Since the audience we are targeting may have learning disabilities the image translation and word suggestions must be instantaneous so we can help them learn the cause-and-effect relation between drawing and word suggestions.
Conceptual Design
The frontend will be built on Next.js so there will be no delay on page rendering, unlike standard React.js pages. Next.js will also allow the creation of edge functions to safely contact our backend service without exposing them to the outside world. Given the need for machine learning a Python backend will probably be required. This backend will be hosted likely on AWS or some other cloud provider with other backends on standby in case the server load exceeds computation power or a node goes down.

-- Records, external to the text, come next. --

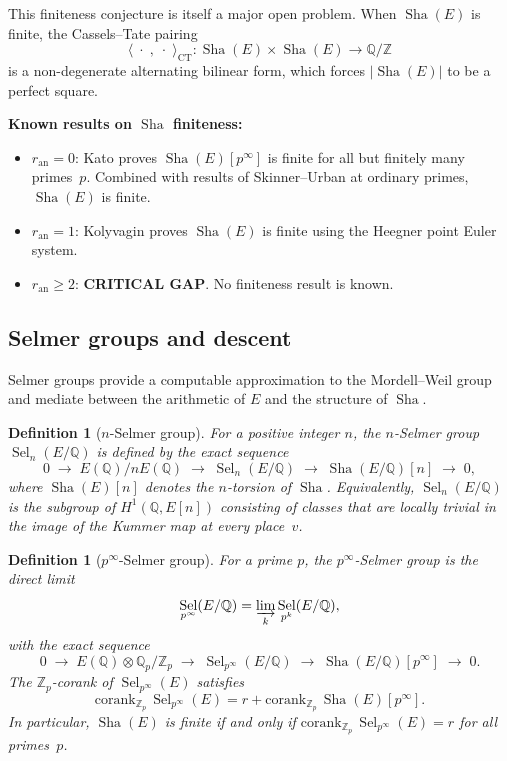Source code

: \documentclass[11pt]{article}
\newtheorem{definition}[theorem]{Definition}
\DeclareMathOperator{\Sha}{Sha}
\DeclareMathOperator{\Sel}{Sel}
\begin{document}
\noindent
This finiteness conjecture is itself a major open problem.  When $\Sha(E)$ is
finite, the Cassels--Tate pairing \cite{Cassels}
\[
  \langle\;\cdot\;,\;\cdot\;\rangle_{\mathrm{CT}} :
  \Sha(E) \times \Sha(E) \longrightarrow \mathbb{Q}/\mathbb{Z}
\]
is a non-degenerate alternating bilinear form, which forces $|\Sha(E)|$ to be
a perfect square.

\textbf{Known results on $\Sha$ finiteness:}
\begin{itemize}
  \item $r_{\mathrm{an}} = 0$: Kato \cite{Kato} proves $\Sha(E)[p^\infty]$ is
    finite for all but finitely many primes~$p$.  Combined with results of
    Skinner--Urban \cite{SU} at ordinary primes, $\Sha(E)$ is finite.
  \item $r_{\mathrm{an}} = 1$: Kolyvagin \cite{Koly} proves $\Sha(E)$ is
    finite using the Heegner point Euler system.
  \item $r_{\mathrm{an}} \geq 2$: \textbf{CRITICAL GAP}.  No finiteness
    result is known.
\end{itemize}

\subsection{Selmer groups and descent}
\label{subsec:selmer}

Selmer groups provide a computable approximation to the Mordell--Weil group and
mediate between the arithmetic of $E$ and the structure of $\Sha$.

\begin{definition}[$n$-Selmer group]
For a positive integer $n$, the \emph{$n$-Selmer group} $\Sel_n(E/\mathbb{Q})$
is defined by the exact sequence
\[
  0 \;\longrightarrow\; E(\mathbb{Q})/nE(\mathbb{Q})
  \;\longrightarrow\; \Sel_n(E/\mathbb{Q})
  \;\longrightarrow\; \Sha(E/\mathbb{Q})[n]
  \;\longrightarrow\; 0,
\]
where $\Sha(E)[n]$ denotes the $n$-torsion of $\Sha$.  Equivalently,
$\Sel_n(E/\mathbb{Q})$ is the subgroup of $H^1(\mathbb{Q}, E[n])$ consisting
of classes that are locally trivial in the image of the Kummer map at every
place~$v$.
\end{definition}

\begin{definition}[$p^\infty$-Selmer group]
For a prime $p$, the \emph{$p^\infty$-Selmer group} is the direct limit
\[
  \Sel_{p^\infty}(E/\mathbb{Q}) = \varinjlim_k \Sel_{p^k}(E/\mathbb{Q}),
\]
with the exact sequence
\[
  0 \;\longrightarrow\; E(\mathbb{Q}) \otimes \mathbb{Q}_p/\mathbb{Z}_p
  \;\longrightarrow\; \Sel_{p^\infty}(E/\mathbb{Q})
  \;\longrightarrow\; \Sha(E/\mathbb{Q})[p^\infty]
  \;\longrightarrow\; 0.
\]
The $\mathbb{Z}_p$-corank of $\Sel_{p^\infty}(E)$ satisfies
\[
  \mathrm{corank}_{\mathbb{Z}_p}\, \Sel_{p^\infty}(E) = r + \mathrm{corank}_{\mathbb{Z}_p}\, \Sha(E)[p^\infty].
\]
In particular, $\Sha(E)$ is finite if and only if
$\mathrm{corank}_{\mathbb{Z}_p}\, \Sel_{p^\infty}(E) = r$ for all primes~$p$.
\end{definition}
\end{document}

The backends will likely run a pre-trained model so only a low number of computations are required, this way the backend nodes can be lightweight and cost-effective.
Background
This tool is novel in the sense that other AAC tools like Fluent AAC2 and AssistiveWare3 are focused on adding more symbols and expressions but do not integrate intelligence into their AAC app like SpeechSmart. Something else we would like to improve is the cost of these apps. Most other competitor apps are very expensive with many being nearly three hundred dollars4.
Required Resources
- Machine Powerful enough for Image Related ML Tasks
- NEXT.js (React.js)
- Terraform (Infrastructure as Code Tool)
- AWS Suite -- Services that are used:
- AWS S3 (Object Storage)
- AWS Rekognition
- AWS RDS (Relational Database Service)
- AWS Networking Resources (VPC)
- AWS Fargate (Containerization)
Summary of Features
- Users are able to log in using a third party providers.
- Users are not required to create an account for the drawing, camera, or tile features.
- Account data can be accessed across devices.
- Users who log in are able to add custom tiles that appear on the manual board.
- When the user draws an object, the system recognizes the drawing after a short delay and provides tiles of words that resemble the perceived object based on the drawing.
- Users are able to select tiles, causing the system to audibly announce the object's name.
- Users are able to undo one stroke or erase the entire drawing in the case their drawing is not recongized.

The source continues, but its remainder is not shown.